(Exercise directions): Transcribe, exactly and without pictures, the lines below from the line with "Independent Practice &" to the line with "Lower- and upper-case", both ends included, and no others.

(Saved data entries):
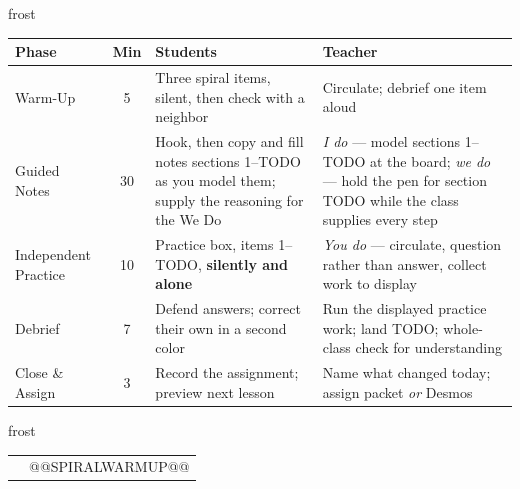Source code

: \documentclass[10pt]{article}
\begin{document}
\begin{fixedskillbox}{frost}
\renewcommand{\arraystretch}{1.25}
\begin{tabularx}{\linewidth}{@{}l c X X@{}}
\textbf{Phase} & \textbf{Min} & \textbf{Students} & \textbf{Teacher} \\
\hline
Warm-Up & 5 & Three spiral items, silent, then check with a neighbor & Circulate; debrief one item aloud \\
Guided Notes & 30 & Hook, then copy and fill notes sections 1--TODO as you model them; supply the reasoning for the We Do & \emph{I do} --- model sections 1--TODO at the board; \emph{we do} --- hold the pen for section TODO while the class supplies every step \\
Independent Practice & 10 & Practice box, items 1--TODO, \textbf{silently and alone} & \emph{You do} --- circulate, question rather than answer, collect work to display \\
Debrief & 7 & Defend answers; correct their own in a second color & Run the displayed practice work; land TODO; whole-class check for understanding \\
Close \& Assign & 3 & Record the assignment; preview next lesson & Name what changed today; assign packet \emph{or} Desmos \\
\end{tabularx}
\end{fixedskillbox}

\begin{fixedskillbox}{frost}
    \begin{tabularx}{\linewidth}{@{}X c@{}}
        \begin{minipage}[t]{0.55\linewidth}\vspace{0pt}
        \end{minipage}
        &
        \begin{minipage}[t]{0.38\linewidth}\vspace{0pt}\centering
@@SPIRALWARMUP@@
        \end{minipage}
    \end{tabularx}
\end{fixedskillbox}
\end{document}
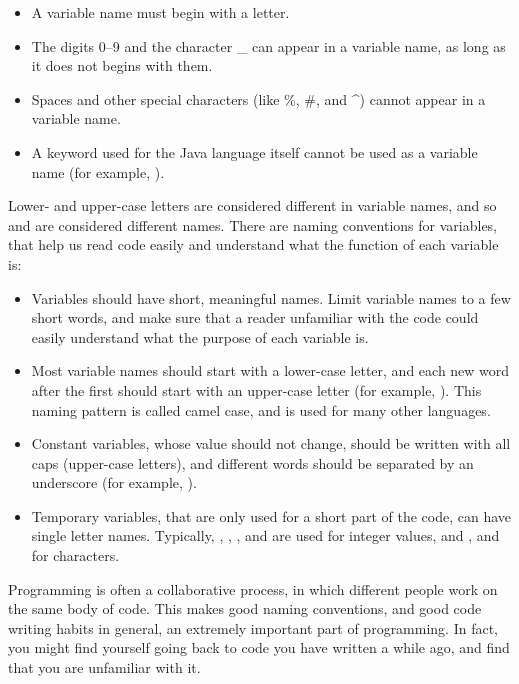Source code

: \begin{itemize}
\item A variable name must begin with a letter.
\item The digits 0--9 and the character \_ can appear in a variable name, as long as it does not begins with them. 	
\item Spaces and other special characters (like \%, \#, and \textasciicircum) cannot appear in a variable name.	
\item A keyword used for the Java language itself cannot be used as a variable name (for example, ).	
\end{itemize}	
Lower- and upper-case letters are considered different in variable names, and so  and  are considered different names. There are naming conventions for variables, that help us read code easily and understand what the function of each variable is:	
\begin{itemize}	
\item Variables should have short, meaningful names. Limit variable names to a few short words, and make sure that a reader unfamiliar with the code could easily understand what the purpose of each variable is. 	
\item Most variable names should start with a lower-case letter, and each new word after the first should start with an upper-case letter (for example, ). This naming pattern is called camel case, and is used for many other languages.	
\item Constant variables, whose value should not change, should be written with all caps (upper-case letters), and different words should be separated by an underscore (for example, ).	
\item Temporary variables, that are only used for a short part of the code, can have single letter names. Typically, , , ,  and  are used for integer values, and ,  and  for characters.
\end{itemize}

Programming is often a collaborative process, in which different people work on the same body of code. This makes good naming conventions, and good code writing habits in general, an extremely important part of programming. In fact, you might find yourself going back to code you have written a while ago, and find that you are unfamiliar with it.


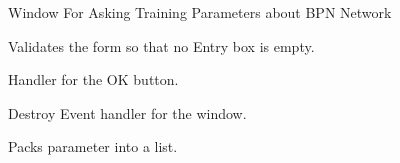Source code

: \documentclass[letterpaper,10pt,english]{sphinxmanual}
\begin{document}
\begin{fulllineitems}
\label{index:train_window.train_window}
Window For Asking Training Parameters about BPN Network


\begin{fulllineitems}
\label{index:train_window.train_window.Validate_form}
Validates the form so that no Entry box is empty.

\end{fulllineitems}



\begin{fulllineitems}
\label{index:train_window.train_window.on_ok}
Handler for the OK button.

\end{fulllineitems}



\begin{fulllineitems}
\label{index:train_window.train_window.on_train_window_destroy}
Destroy Event handler for the window.

\end{fulllineitems}



\begin{fulllineitems}
\label{index:train_window.train_window.pack_param}
Packs parameter into a list.

\end{fulllineitems}


\end{fulllineitems}

\label{index:module-train}
\end{document}
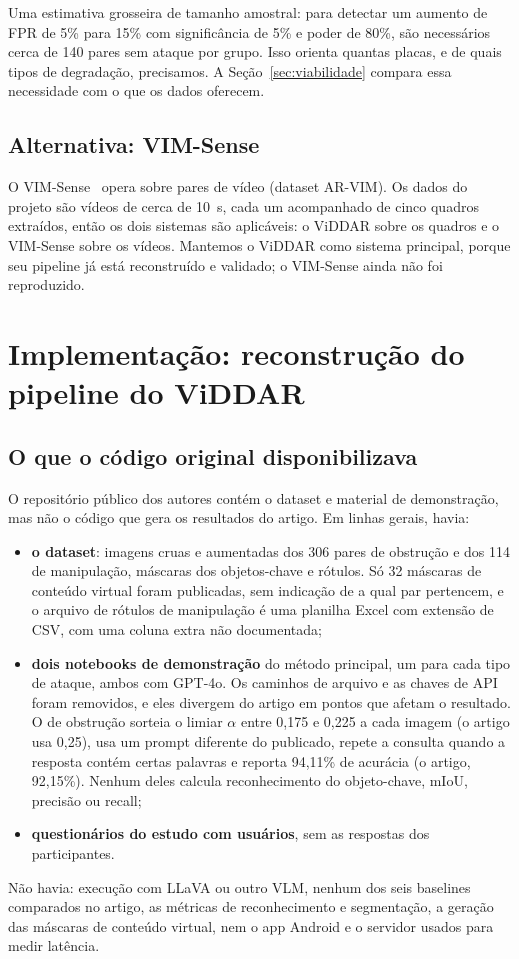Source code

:\documentclass[journal,onecolumn]{IEEEtran}
\begin{document}
Uma estimativa grosseira de tamanho amostral: para detectar um aumento de FPR de 5\% para 15\% com
significância de 5\% e poder de 80\%, são necessários cerca de 140 pares sem ataque por grupo. Isso
orienta quantas placas, e de quais tipos de degradação, precisamos. A Seção~\ref{sec:viabilidade}
compara essa necessidade com o que os dados oferecem.

\subsection{Alternativa: VIM-Sense}
O VIM-Sense~\cite{vimsense} opera sobre pares de vídeo (dataset AR-VIM). Os dados do projeto são
vídeos de cerca de 10~s, cada um acompanhado de cinco quadros extraídos, então os dois sistemas são
aplicáveis: o ViDDAR sobre os quadros e o VIM-Sense sobre os vídeos. Mantemos o ViDDAR como sistema
principal, porque seu pipeline já está reconstruído e validado; o VIM-Sense ainda não foi
reproduzido.

\section{Implementação: reconstrução do pipeline do ViDDAR}
\label{sec:impl}

\subsection{O que o código original disponibilizava}
O repositório público dos autores contém o dataset e material de demonstração, mas não o código que
gera os resultados do artigo. Em linhas gerais, havia:
\begin{itemize}
\item \textbf{o dataset}: imagens cruas e aumentadas dos 306 pares de obstrução e dos 114 de
  manipulação, máscaras dos objetos-chave e rótulos. Só 32 máscaras de conteúdo virtual foram
  publicadas, sem indicação de a qual par pertencem, e o arquivo de rótulos de manipulação é uma
  planilha Excel com extensão de CSV, com uma coluna extra não documentada;
\item \textbf{dois notebooks de demonstração} do método principal, um para cada tipo de ataque, ambos
  com GPT-4o. Os caminhos de arquivo e as chaves de API foram removidos, e eles divergem do artigo em
  pontos que afetam o resultado. O de obstrução sorteia o limiar $\alpha$ entre 0,175 e 0,225 a cada
  imagem (o artigo usa 0,25), usa um prompt diferente do publicado, repete a consulta quando a
  resposta contém certas palavras e reporta 94,11\% de acurácia (o artigo, 92,15\%). Nenhum deles
  calcula reconhecimento do objeto-chave, mIoU, precisão ou recall;
\item \textbf{questionários do estudo com usuários}, sem as respostas dos participantes.
\end{itemize}
Não havia: execução com LLaVA ou outro VLM, nenhum dos seis baselines comparados no artigo, as
métricas de reconhecimento e segmentação, a geração das máscaras de conteúdo virtual, nem o app
Android e o servidor usados para medir latência.
\end{document}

(Answer for the task):
Independent Practice & 10 & Practice box, items 1--TODO, \textbf{silently and alone} & \emph{You do} --- circulate, question rather than answer, collect work to display \\
Debrief & 7 & Defend answers; correct their own in a second color & Run the displayed practice work; land TODO; whole-class check for understanding \\
Close \& Assign & 3 & Record the assignment; preview next lesson & Name what changed today; assign packet \emph{or} Desmos \\
\end{tabularx}
\end{fixedskillbox}

\begin{fixedskillbox}{frost}
    \begin{tabularx}{\linewidth}{@{}X c@{}}
        \begin{minipage}[t]{0.55\linewidth}\vspace{0pt}
        \end{minipage}
        &
        \begin{minipage}[t]{0.38\linewidth}\vspace{0pt}\centering
@@SPIRALWARMUP@@
        \end{minipage}
    \end{tabularx}
\end{fixedskillbox}
\end{document}
Source code

: \begin{itemize}
\item A variable name must begin with a letter.
\item The digits 0--9 and the character \_ can appear in a variable name, as long as it does not begins with them. 	
\item Spaces and other special characters (like \%, \#, and \textasciicircum) cannot appear in a variable name.	
\item A keyword used for the Java language itself cannot be used as a variable name (for example, ).	
\end{itemize}	
Lower- and upper-case letters are considered different in variable names, and so  and  are considered different names. There are naming conventions for variables, that help us read code easily and understand what the function of each variable is:	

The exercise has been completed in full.